::: Data extracts :::

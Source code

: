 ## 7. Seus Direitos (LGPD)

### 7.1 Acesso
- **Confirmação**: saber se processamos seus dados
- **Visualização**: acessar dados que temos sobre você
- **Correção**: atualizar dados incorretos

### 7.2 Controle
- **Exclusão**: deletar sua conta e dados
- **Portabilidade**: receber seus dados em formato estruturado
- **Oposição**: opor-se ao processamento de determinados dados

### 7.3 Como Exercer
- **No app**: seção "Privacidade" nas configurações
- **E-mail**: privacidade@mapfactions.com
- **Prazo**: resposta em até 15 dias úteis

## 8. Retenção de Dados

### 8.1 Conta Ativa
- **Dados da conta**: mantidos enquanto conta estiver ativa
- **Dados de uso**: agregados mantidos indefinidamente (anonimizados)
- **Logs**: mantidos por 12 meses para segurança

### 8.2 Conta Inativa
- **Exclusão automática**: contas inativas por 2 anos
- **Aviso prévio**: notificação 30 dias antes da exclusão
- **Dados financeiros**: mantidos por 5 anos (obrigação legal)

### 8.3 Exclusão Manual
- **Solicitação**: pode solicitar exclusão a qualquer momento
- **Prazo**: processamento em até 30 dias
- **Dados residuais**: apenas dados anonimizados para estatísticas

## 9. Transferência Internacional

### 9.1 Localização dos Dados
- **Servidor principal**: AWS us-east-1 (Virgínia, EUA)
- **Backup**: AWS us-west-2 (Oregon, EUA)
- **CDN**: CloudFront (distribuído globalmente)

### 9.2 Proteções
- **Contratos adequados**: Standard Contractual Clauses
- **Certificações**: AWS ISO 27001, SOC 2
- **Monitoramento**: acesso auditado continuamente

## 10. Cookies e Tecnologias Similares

:::

» What you have to do
Return nothing but the lines from the top of the records above through the line that has "### 8.3 Exclusão Manual". Keep each one exact.

» Response
Source code

: ## 7. Seus Direitos (LGPD)

### 7.1 Acesso
- **Confirmação**: saber se processamos seus dados
- **Visualização**: acessar dados que temos sobre você
- **Correção**: atualizar dados incorretos

### 7.2 Controle
- **Exclusão**: deletar sua conta e dados
- **Portabilidade**: receber seus dados em formato estruturado
- **Oposição**: opor-se ao processamento de determinados dados

### 7.3 Como Exercer
- **No app**: seção "Privacidade" nas configurações
- **E-mail**: privacidade@mapfactions.com
- **Prazo**: resposta em até 15 dias úteis

## 8. Retenção de Dados

### 8.1 Conta Ativa
- **Dados da conta**: mantidos enquanto conta estiver ativa
- **Dados de uso**: agregados mantidos indefinidamente (anonimizados)
- **Logs**: mantidos por 12 meses para segurança

### 8.2 Conta Inativa
- **Exclusão automática**: contas inativas por 2 anos
- **Aviso prévio**: notificação 30 dias antes da exclusão
- **Dados financeiros**: mantidos por 5 anos (obrigação legal)

### 8.3 Exclusão Manual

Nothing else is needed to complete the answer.